From what I've seen, there typically ends up being a small handful of moderator-enforced narratives that are deemed "acceptable" for a given subreddit, and any commenters deviating from those narratives get banned, or their comments end up as "[removed]" by "[deleted]", or the comments get obscured with the "comment score below threshold" notice.
It's generally some of the most one-sided and blandest discussion around. Given that there's often no meaningful back-and-forth involving differing perspectives of any sort, I'm not even sure if it should be considered "discussion". It's more like regurgitation and repetition.
I've found the situation to be particularly bad on the Canadian locale-specific subreddits, for example, but a enough of the tech-oriented ones I've seen seem to end up like that, too.
I think Reddit lost that kind of authenticity a while ago. Advertisers know the "search:reddit.com <product>" trick, and when you look at the number of upvotes, it costs _pennies_ to get your product trending in the comments.
I don't search reddit for <product> though I search it for <highly technical issue with product> because reddit is the only place where real people discuss such issues and the solutions to them.

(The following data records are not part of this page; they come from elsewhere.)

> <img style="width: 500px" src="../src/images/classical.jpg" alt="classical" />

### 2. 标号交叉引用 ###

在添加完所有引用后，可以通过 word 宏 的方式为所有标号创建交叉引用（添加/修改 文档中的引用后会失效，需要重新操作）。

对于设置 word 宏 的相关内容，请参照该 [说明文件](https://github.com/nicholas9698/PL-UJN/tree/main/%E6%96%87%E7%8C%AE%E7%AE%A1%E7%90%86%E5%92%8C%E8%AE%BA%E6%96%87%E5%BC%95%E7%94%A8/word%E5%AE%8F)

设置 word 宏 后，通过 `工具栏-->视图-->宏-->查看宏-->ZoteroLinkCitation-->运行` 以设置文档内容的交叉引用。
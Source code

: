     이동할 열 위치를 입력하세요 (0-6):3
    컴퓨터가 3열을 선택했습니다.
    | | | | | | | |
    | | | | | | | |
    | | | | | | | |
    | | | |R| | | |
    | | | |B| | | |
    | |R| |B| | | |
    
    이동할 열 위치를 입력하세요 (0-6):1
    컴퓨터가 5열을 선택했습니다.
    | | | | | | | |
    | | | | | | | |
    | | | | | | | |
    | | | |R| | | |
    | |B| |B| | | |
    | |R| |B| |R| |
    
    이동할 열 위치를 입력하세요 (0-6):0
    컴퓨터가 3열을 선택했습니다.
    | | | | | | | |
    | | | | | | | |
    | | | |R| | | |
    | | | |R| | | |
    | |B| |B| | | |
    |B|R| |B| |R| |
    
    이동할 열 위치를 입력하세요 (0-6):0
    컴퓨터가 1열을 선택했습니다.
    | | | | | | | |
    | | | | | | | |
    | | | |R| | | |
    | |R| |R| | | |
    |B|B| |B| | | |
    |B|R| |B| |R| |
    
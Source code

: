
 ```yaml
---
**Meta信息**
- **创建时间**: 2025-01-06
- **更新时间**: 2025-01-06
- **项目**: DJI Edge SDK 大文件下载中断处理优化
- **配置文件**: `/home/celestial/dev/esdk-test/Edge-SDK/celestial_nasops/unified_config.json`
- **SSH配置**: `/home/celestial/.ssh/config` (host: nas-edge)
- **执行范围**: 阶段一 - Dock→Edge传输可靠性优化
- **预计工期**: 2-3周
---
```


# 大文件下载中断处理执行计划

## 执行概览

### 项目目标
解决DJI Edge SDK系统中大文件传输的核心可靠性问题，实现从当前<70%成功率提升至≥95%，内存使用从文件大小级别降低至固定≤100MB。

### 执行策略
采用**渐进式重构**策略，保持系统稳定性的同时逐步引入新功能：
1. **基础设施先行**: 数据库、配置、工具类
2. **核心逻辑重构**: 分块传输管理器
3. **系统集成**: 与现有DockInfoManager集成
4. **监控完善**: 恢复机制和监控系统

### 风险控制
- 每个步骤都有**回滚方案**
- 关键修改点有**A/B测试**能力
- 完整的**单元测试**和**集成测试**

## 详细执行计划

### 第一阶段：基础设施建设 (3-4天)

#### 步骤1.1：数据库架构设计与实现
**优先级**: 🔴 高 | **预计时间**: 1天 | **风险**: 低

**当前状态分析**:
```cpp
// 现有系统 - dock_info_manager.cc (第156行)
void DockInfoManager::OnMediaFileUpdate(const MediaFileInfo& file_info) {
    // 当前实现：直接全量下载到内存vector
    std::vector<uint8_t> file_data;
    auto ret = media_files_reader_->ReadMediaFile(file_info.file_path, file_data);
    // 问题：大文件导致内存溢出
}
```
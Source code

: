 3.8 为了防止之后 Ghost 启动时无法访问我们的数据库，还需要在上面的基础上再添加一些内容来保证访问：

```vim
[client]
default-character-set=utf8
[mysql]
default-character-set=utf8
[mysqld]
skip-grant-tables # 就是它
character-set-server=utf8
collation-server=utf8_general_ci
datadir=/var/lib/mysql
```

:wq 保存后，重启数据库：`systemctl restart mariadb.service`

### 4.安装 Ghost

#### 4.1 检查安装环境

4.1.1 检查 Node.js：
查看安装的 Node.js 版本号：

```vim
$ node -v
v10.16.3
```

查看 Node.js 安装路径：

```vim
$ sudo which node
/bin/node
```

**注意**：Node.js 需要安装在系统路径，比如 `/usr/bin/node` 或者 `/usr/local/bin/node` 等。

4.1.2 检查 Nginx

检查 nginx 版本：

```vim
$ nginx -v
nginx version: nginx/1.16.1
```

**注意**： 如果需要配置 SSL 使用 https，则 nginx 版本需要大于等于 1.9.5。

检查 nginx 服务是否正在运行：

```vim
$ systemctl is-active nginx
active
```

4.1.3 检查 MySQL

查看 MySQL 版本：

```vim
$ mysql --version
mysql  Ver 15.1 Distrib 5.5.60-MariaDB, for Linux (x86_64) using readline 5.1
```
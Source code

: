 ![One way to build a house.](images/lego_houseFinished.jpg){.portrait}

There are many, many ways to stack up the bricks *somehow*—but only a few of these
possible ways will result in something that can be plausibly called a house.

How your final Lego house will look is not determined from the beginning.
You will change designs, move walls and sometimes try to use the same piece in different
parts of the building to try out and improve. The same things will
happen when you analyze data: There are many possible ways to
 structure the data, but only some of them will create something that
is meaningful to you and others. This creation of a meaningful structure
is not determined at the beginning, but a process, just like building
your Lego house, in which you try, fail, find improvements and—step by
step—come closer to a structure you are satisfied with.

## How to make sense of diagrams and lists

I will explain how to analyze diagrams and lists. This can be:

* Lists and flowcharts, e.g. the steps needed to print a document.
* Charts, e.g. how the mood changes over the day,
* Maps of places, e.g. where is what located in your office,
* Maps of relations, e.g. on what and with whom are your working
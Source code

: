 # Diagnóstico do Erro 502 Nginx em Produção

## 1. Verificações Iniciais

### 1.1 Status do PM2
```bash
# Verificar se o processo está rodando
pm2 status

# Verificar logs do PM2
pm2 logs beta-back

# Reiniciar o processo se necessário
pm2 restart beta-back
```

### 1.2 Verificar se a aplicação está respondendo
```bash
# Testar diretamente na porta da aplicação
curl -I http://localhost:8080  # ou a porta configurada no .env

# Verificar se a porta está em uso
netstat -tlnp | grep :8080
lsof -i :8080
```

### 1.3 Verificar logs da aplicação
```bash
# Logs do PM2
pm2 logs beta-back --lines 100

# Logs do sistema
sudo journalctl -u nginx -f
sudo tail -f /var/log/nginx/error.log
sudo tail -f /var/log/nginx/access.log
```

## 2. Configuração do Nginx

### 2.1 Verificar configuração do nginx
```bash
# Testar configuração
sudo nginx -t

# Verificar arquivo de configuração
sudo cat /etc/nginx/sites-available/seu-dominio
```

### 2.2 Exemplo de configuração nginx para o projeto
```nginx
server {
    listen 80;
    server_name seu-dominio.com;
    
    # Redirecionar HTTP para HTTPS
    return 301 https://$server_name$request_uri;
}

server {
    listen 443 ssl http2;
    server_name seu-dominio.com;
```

Its not strange to me. Every single time I've followed a Reddit link from search results, I've got a short and fairly useless conversation that doesn't help me at all. So I have never understood why people like it.
Obviously, people do see value in it, or they wouldn't keep saying so! I would happily exclude Reddit links from search results though.
Yeah, but each sub to a greater or lesser degree, has its own hivemind you'll be run out of town (or possibly even banned) for challenging. And the average member of Reddit is quite willing to spout off confidently incorrect BS and downvote people into the ground who actually know what they're talking about.
Not exactly always a reliable source of info outside uncontroversial niche topics or places like /r/AskHistorians that actually moderate. And even there I've seen the occasional humdinger.